Скридон натянул вожжи:
— Эх, черт побери, что за время? Живешь, как на качелях… Н-но, пошел!
И умолк, задумался: «А что, не так? Четыре года, считай, ляснули, а теперь, пожалуйста! — сам председатель, здешний голова и хозяин, посадил на подводу, как супружницу, и едем рядышком, словно на праздник в соседнее село! И эти болваны… эти тупые олухи, которые посмеивались, считая меня за дурака… Нет, мы еще посмотрим, кто над кем посмеется!»
— А где твоя жена? — спросил председатель.
— Посуду моет, Семен Данилович, в теленештской столовой, — сказал Кирпидин, поджав губы. — Вот так… Не хотела со своей посудой возиться в собственном доме — и дошла, председатель, простите меня, — подбирает чужие обглодки и чистит за другими грязные тарелки.
— Ну так помиритесь. Забирай ее к себе, а я дам домик из тех, переселенческих… Да, сколько тебе лет? Рабочие руки нам нужны…
— Сорок четыре.
— Ну и прекрасно, помиритесь! А мы вам, глядишь, вторую свадьбу сыграем… Чего бобылем-то мыкаться? Или, думаешь, новой семьей обзаведешься?
— Ничего себе!.. Семен Данилович, говорите, вас зовут? Ну, Семен Данилович, этого еще не хватало! Она меня, значит, за решетку, а я ей — здравствуй, милая! Да зачем мне снова в тюрьму идти?
— Чего это вдруг? — удивился председатель.
— Так я ж ее задушу!

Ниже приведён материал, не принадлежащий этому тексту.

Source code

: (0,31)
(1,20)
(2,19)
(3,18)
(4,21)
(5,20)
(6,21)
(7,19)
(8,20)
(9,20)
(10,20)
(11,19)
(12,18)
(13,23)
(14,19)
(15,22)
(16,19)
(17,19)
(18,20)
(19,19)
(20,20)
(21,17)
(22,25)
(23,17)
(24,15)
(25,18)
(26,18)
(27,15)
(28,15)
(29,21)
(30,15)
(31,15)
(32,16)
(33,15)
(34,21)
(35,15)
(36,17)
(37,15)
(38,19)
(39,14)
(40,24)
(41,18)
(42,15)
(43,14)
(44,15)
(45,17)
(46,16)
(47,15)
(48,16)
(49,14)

Как посмотрю на нее, вспомню тюрьму и своими же руками задушу!..
— Разве она виновата, Скридон?
— А кто виноват, хотел бы я знать?! Все село будет в нас пальцами тыкать — вон, идут два блаженненьких… Святая семейка Скридона Патику! И будут судачить, как он, этот агент уполминзага, проел мое добро и дом со всеми пожитками и бросил ее на произвол судьбы, а пришел из тюрьмы Патику и подобрал свою благоверную вместе с помойными ведрами из столовки… Да я же первым ломом, какой подвернется, ему башку продырявлю, а ее задушу, вот вам крест, председатель! И что потом? Опять в тюрягу?..

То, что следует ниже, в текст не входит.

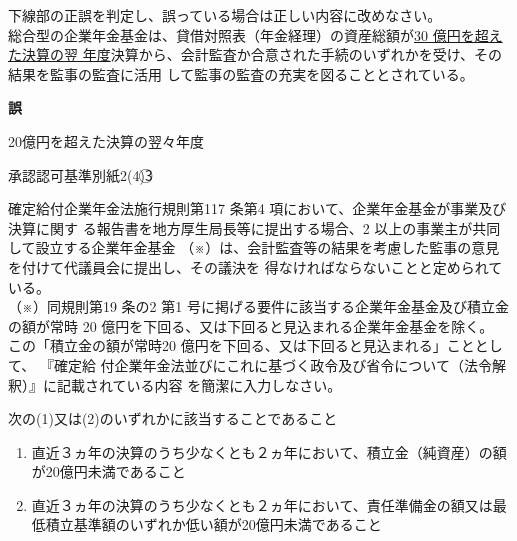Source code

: \begin{truefalse}[年金1 2018 問題1(1)\textcircled{3}]
  下線部の正誤を判定し、誤っている場合は正しい内容に改めなさい。
  \\ 

  総合型の企業年金基金は、貸借対照表（年金経理）の資産総額が\underline{30 億円を超えた決算の翌
年度}決算から、会計監査か合意された手続のいずれかを受け、その結果を監事の監査に活用
して監事の監査の充実を図ることとされている。
\end{truefalse}

\begin{answerbox}
  \textbf{誤}

  20億円を超えた決算の翌々年度
\end{answerbox}

\begin{explanationbox}
  承認認可基準別紙2(4)\textcircled{3}
\end{explanationbox}

\begin{shortanswer}[年金1 2022 問題2(1)エ]
  確定給付企業年金法施行規則第117 条第4 項において、企業年金基金が事業及び決算に関す
る報告書を地方厚生局長等に提出する場合、2 以上の事業主が共同して設立する企業年金基金
（※）は、会計監査等の結果を考慮した監事の意見を付けて代議員会に提出し、その議決を
得なければならないことと定められている。
\\

（※）同規則第19 条の2 第1 号に掲げる要件に該当する企業年金基金及び積立金の額が常時
20 億円を下回る、又は下回ると見込まれる企業年金基金を除く。
\\

この「積立金の額が常時20 億円を下回る、又は下回ると見込まれる」こととして、 『確定給
付企業年金法並びにこれに基づく政令及び省令について（法令解釈）』に記載されている内容
を簡潔に入力しなさい。
\end{shortanswer}

\begin{answerbox}
  次の(1)又は(2)のいずれかに該当することであること

  \begin{enumerate}[(1)]
    \item 直近３ヵ年の決算のうち少なくとも２ヵ年において、積立金（純資産）の額が20億円未満であること
    \item 直近３ヵ年の決算のうち少なくとも２ヵ年において、責任準備金の額又は最低積立基準額のいずれか低い額が20億円未満であること
  \end{enumerate}
  
\end{answerbox}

— Эхе-хе, смотри ты, какой петух… Мне нужен сторож в правление, да больно уж ты болтливый… Боюсь, скоро сам председателем станешь! — и так раскатисто хохотнул, что жеребец, прозванный за черноту Вороном, отпрянул в сторону. — А вот приходи завтра с утра, отправлю в тракторную бригаду, в поле. — Усмехнулся и добавил: — Только не бригадиром для начала, нет, сторожем будешь. Кормежка три раза, зарплата и крыша над головой, чтоб и дождик не мочил, и ветерком не сдуло, уважаемый перекати-поле… Ну и трудодни, как колхознику положено… Согласен?
Скридон отпустил поводья, — какой-то комок застрял в горле, и никак не мог найти слово, чтобы ответить. Очень уж добрым человеком оказался председатель, и такой он был верзила, этот Семен Данилович…
— Благодарю, скажу вам… спасибо…
Словно калека на паперти подобрал золотой из рук боярина.